◆ Try it ◆
Which of the lines in the data mention the string "Mideast"? List them all.

Data excerpts
=== Begin Enclosure ===

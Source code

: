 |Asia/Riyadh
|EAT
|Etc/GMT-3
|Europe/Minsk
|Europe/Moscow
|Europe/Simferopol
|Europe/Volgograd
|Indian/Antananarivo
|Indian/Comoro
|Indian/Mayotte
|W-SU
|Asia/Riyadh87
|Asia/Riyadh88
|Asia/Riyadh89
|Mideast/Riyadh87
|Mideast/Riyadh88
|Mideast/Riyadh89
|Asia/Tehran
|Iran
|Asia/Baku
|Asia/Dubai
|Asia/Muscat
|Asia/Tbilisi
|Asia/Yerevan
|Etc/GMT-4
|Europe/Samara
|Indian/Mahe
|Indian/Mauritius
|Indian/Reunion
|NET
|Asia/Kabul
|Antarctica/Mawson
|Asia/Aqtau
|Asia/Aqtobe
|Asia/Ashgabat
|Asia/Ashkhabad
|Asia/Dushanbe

=== End Enclosure ===

◆ Answer for this exercise ◆
|Mideast/Riyadh87
|Mideast/Riyadh88
|Mideast/Riyadh89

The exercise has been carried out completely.